Assigned task>
Copy out the listing in full, exactly as written, but not its pictures.
---*---
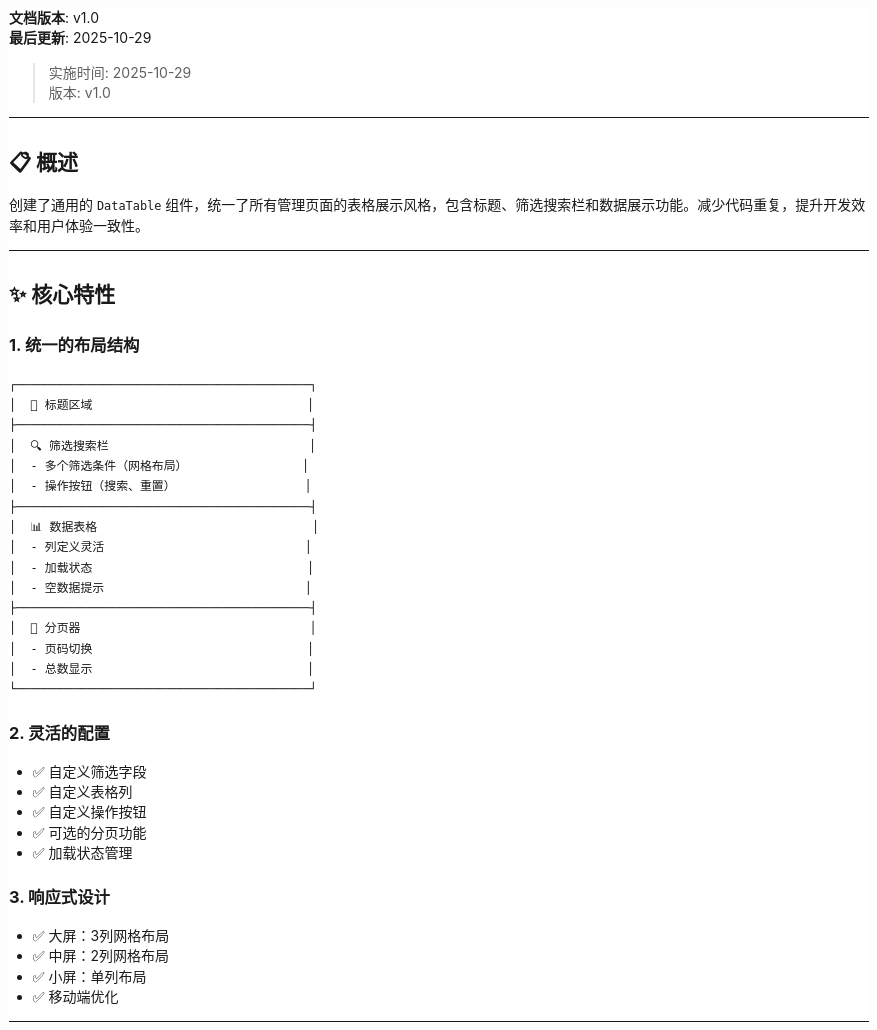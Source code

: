 **文档版本**: v1.0  
**最后更新**: 2025-10-29

> 实施时间: 2025-10-29  
> 版本: v1.0

---

## 📋 概述

创建了通用的 `DataTable` 组件，统一了所有管理页面的表格展示风格，包含标题、筛选搜索栏和数据展示功能。减少代码重复，提升开发效率和用户体验一致性。

---

## ✨ 核心特性

### 1. **统一的布局结构**

```
┌─────────────────────────────────────────┐
│  📌 标题区域                              │
├─────────────────────────────────────────┤
│  🔍 筛选搜索栏                            │
│  - 多个筛选条件（网格布局）                │
│  - 操作按钮（搜索、重置）                  │
├─────────────────────────────────────────┤
│  📊 数据表格                              │
│  - 列定义灵活                            │
│  - 加载状态                              │
│  - 空数据提示                            │
├─────────────────────────────────────────┤
│  📄 分页器                                │
│  - 页码切换                              │
│  - 总数显示                              │
└─────────────────────────────────────────┘
```

### 2. **灵活的配置**

- ✅ 自定义筛选字段
- ✅ 自定义表格列
- ✅ 自定义操作按钮
- ✅ 可选的分页功能
- ✅ 加载状态管理

### 3. **响应式设计**

- ✅ 大屏：3列网格布局
- ✅ 中屏：2列网格布局
- ✅ 小屏：单列布局
- ✅ 移动端优化

---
---*---
Written solution>
Source code

: **文档版本**: v1.0  
**最后更新**: 2025-10-29

> 实施时间: 2025-10-29  
> 版本: v1.0

---

## 📋 概述

创建了通用的 `DataTable` 组件，统一了所有管理页面的表格展示风格，包含标题、筛选搜索栏和数据展示功能。减少代码重复，提升开发效率和用户体验一致性。

---

## ✨ 核心特性

### 1. **统一的布局结构**

```
┌─────────────────────────────────────────┐
│  📌 标题区域                              │
├─────────────────────────────────────────┤
│  🔍 筛选搜索栏                            │
│  - 多个筛选条件（网格布局）                │
│  - 操作按钮（搜索、重置）                  │
├─────────────────────────────────────────┤
│  📊 数据表格                              │
│  - 列定义灵活                            │
│  - 加载状态                              │
│  - 空数据提示                            │
├─────────────────────────────────────────┤
│  📄 分页器                                │
│  - 页码切换                              │
│  - 总数显示                              │
└─────────────────────────────────────────┘
```

### 2. **灵活的配置**

- ✅ 自定义筛选字段
- ✅ 自定义表格列
- ✅ 自定义操作按钮
- ✅ 可选的分页功能
- ✅ 加载状态管理

### 3. **响应式设计**

- ✅ 大屏：3列网格布局
- ✅ 中屏：2列网格布局
- ✅ 小屏：单列布局
- ✅ 移动端优化

---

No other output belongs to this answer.